The M50 ring road around Dublin has since been widened to 4 lanes (3 running lanes and 1 interconnecting lane between exits) in each direction and all of the interchanges are free-flow or partially free-flow since the end of 2010. This in effect negates the concerns regarding capacity.

===East Link tolls===
One company located south of the Liffey, Marine Terminals Ltd, considered taking legal action against the Council if it went ahead with banning trucks from the city. This was because a ban would force the company to use the tunnel, which would mean crossing the privately owned and operated East-link toll bridge, incurring a €4.80 charge each way. In response, the council agreed with National Toll Roads (NTR), the operator of the bridge at the time, to lift the toll for trucks.

===Height controversy===
Even before the commencement of construction, the tunnel was criticised for not being high enough. Critics argued that it would not be able to accommodate heavy goods vehicles higher than 4.65 m (15 ft) and that it should be built with an operating height of 5.5 m to accommodate virtually all sizes of trucks. Proponents of the chosen design argued that it made the best economic sense and that it would be able to accommodate most heavy vehicles with only a minor percentage having to use the surface road network. Construction went ahead as planned, but speaking at the breakthrough ceremony, Jimmy Quinn of the Irish Road Haulage Association stated that a future generation may look back and say (about the tunnel not being high enough for very high trucks): "Maybe they should have done it when they were building it."

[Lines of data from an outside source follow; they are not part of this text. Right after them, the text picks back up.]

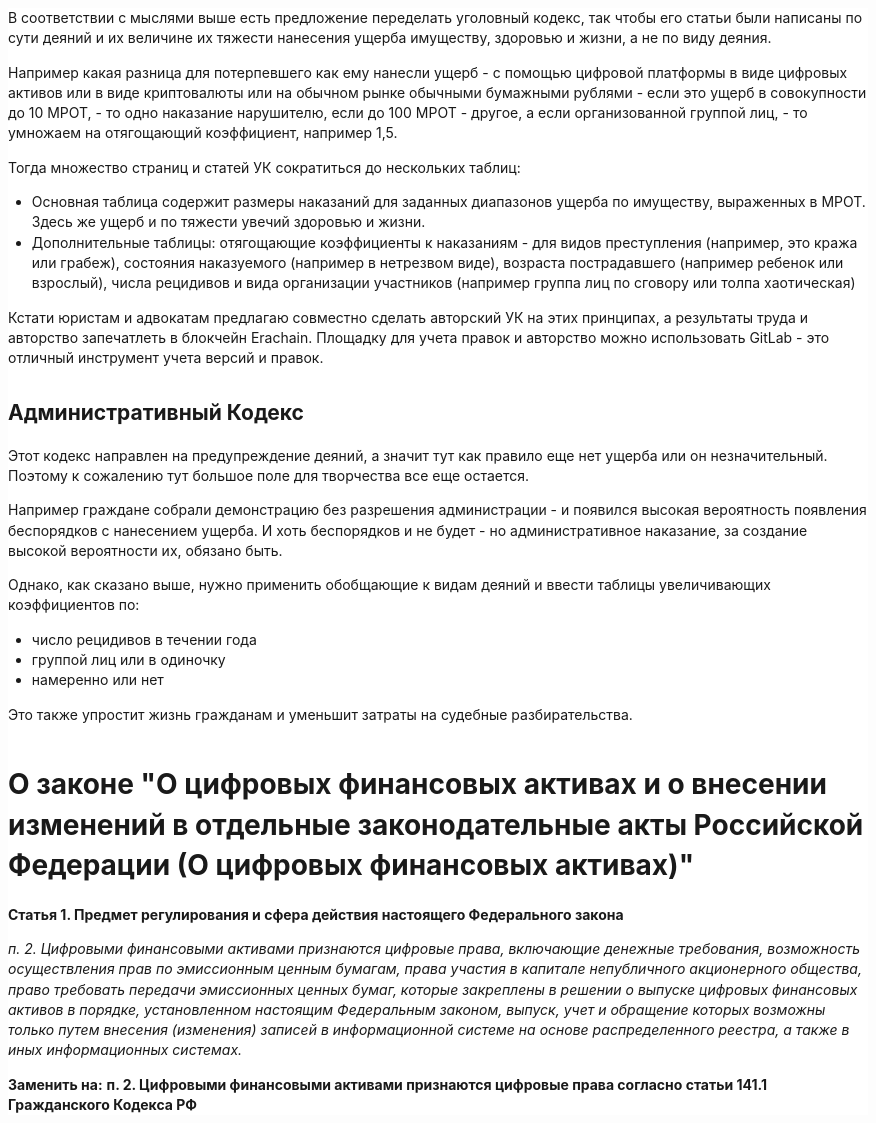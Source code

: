 В соответствии с мыслями выше есть предложение переделать уголовный кодекс, так чтобы его статьи были написаны по сути деяний и их величине их тяжести нанесения ущерба имуществу, здоровью и жизни, а не по виду деяния.

Например какая разница для потерпевшего как ему нанесли ущерб - с помощью цифровой платформы в виде цифровых активов или в виде криптовалюты или на обычном рынке обычными бумажными рублями - если это ущерб в совокупности до 10 МРОТ, - то одно наказание нарушителю, если до 100 МРОТ - другое, а если организованной группой лиц, - то умножаем на отягощающий коэффициент, например 1,5.

Тогда множество страниц и статей УК сократиться до нескольких таблиц:

-   Основная таблица содержит размеры наказаний для заданных диапазонов ущерба по имуществу, выраженных в МРОТ. Здесь же ущерб и по тяжести увечий здоровью и жизни.    
-   Дополнительные таблицы: отягощающие коэффициенты к наказаниям - для видов преступления (например, это кража или грабеж), состояния наказуемого (например в нетрезвом виде), возраста пострадавшего (например ребенок или взрослый), числа рецидивов и вида организации участников (например группа лиц по сговору или толпа хаотическая)

Кстати юристам и адвокатам предлагаю совместно сделать авторский УК на этих принципах, а результаты труда и авторство запечатлеть в блокчейн Erachain. Площадку для учета правок и авторство можно использовать GitLab - это отличный инструмент учета версий и правок.

## Административный Кодекс

Этот кодекс направлен на предупреждение деяний, а значит тут как правило еще нет ущерба или он незначительный. Поэтому к сожалению тут большое поле для творчества все еще остается.

Например граждане собрали демонстрацию без разрешения администрации - и появился высокая вероятность появления беспорядков с нанесением ущерба. И хоть беспорядков и не будет - но административное наказание, за создание высокой вероятности их, обязано быть.

Однако, как сказано выше, нужно применить обобщающие к видам деяний и ввести таблицы увеличивающих коэффициентов по:  
-   число рецидивов в течении года      
-   группой лиц или в одиночку      
-   намеренно или нет  

Это также упростит жизнь гражданам и уменьшит затраты на судебные разбирательства.

# О законе "О  цифровых финансовых активах и о внесении изменений в отдельные законодательные акты Российской Федерации (О цифровых финансовых  активах)"

**Статья 1. Предмет регулирования и сфера действия настоящего Федерального  закона**

*п. 2. Цифровыми финансовыми активами признаются цифровые права, включающие денежные требования, возможность осуществления прав по эмиссионным ценным бумагам, права участия в капитале непубличного акционерного общества, право требовать передачи эмиссионных ценных бумаг, которые закреплены в решении о выпуске цифровых финансовых активов в порядке, установленном настоящим Федеральным законом, выпуск, учет и обращение которых возможны только путем внесения (изменения) записей в  информационной системе на основе распределенного реестра, а также в иных информационных системах.*

**Заменить на:**
**п. 2. Цифровыми финансовыми активами признаются цифровые права согласно статьи 141.1 Гражданского Кодекса РФ**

In its submission to the public inquiry, the Irish Road Haulage Association did not raise the issue of the operating height of the Port Tunnel.

Among the 44 countries of the International Transport Forum (covering Europe from the Atlantic to the Urals), the 4.65 m operating height of the Dublin Port Tunnel is the highest specified height. Thirty-six countries have an operating height of 4 m. Three countries (Finland, Iceland, and North Macedonia) have an operating height not greater than 4.4 m. Four countries (France, Norway, Sweden, UK) have not defined a height.

===Water leaks===
In early 2006, media reports revealed that the tunnel was leaking substantial amounts of water. This was as a result of sub-standard concrete being poured. When the concrete was removed during remedial works, protective membranes were punctured, resulting in leaks. Once the membranes and concrete were re-instated, the leaks ceased.

===Cost overruns===
While it is often claimed that the project went over budget, this is not actually the case. The tender price of €457 million was for construction only while the total project cost was approximately €752 million.

In September 2005, it was reported that NMI was launching a claim for an additional €300 million. The council has stated that this claim will not be met and that the total project cost remains at €752 million.

===Relocation of Dublin Port===
In October 2006, as the tunnel neared completion, the Progressive Democrats held a conference on their proposal to relocate Dublin Port to Bremore on the outskirts of Balbriggan, and to redevelop the port area for mixed high-density uses. The then Taoiseach, Bertie Ahern, indicated his support for this proposal. However, this plan was abandoned following the wipeout of the PD's in the 2007 general election and the ongoing economic downturn.

===FM radio coverage in Dublin Port Tunnel===
The FM radio services rebroadcast in the Port Tunnel are RTÉ Radio 1, Newstalk, 98FM, FM104, Q102, Spin 1038 and Sunshine 106.8. Radio Nova, announced in 2015 that they were initiating legal action to have their service added.

==Tunnel runs==
The Dublin Port Tunnel has been closed to traffic and used for 10k races on three occasions since it opened. The most recent event was held on 26 March 2017, when over 2,400 runners participated in the "Underground Run", with proceeds going to the homeless charity Focus Ireland.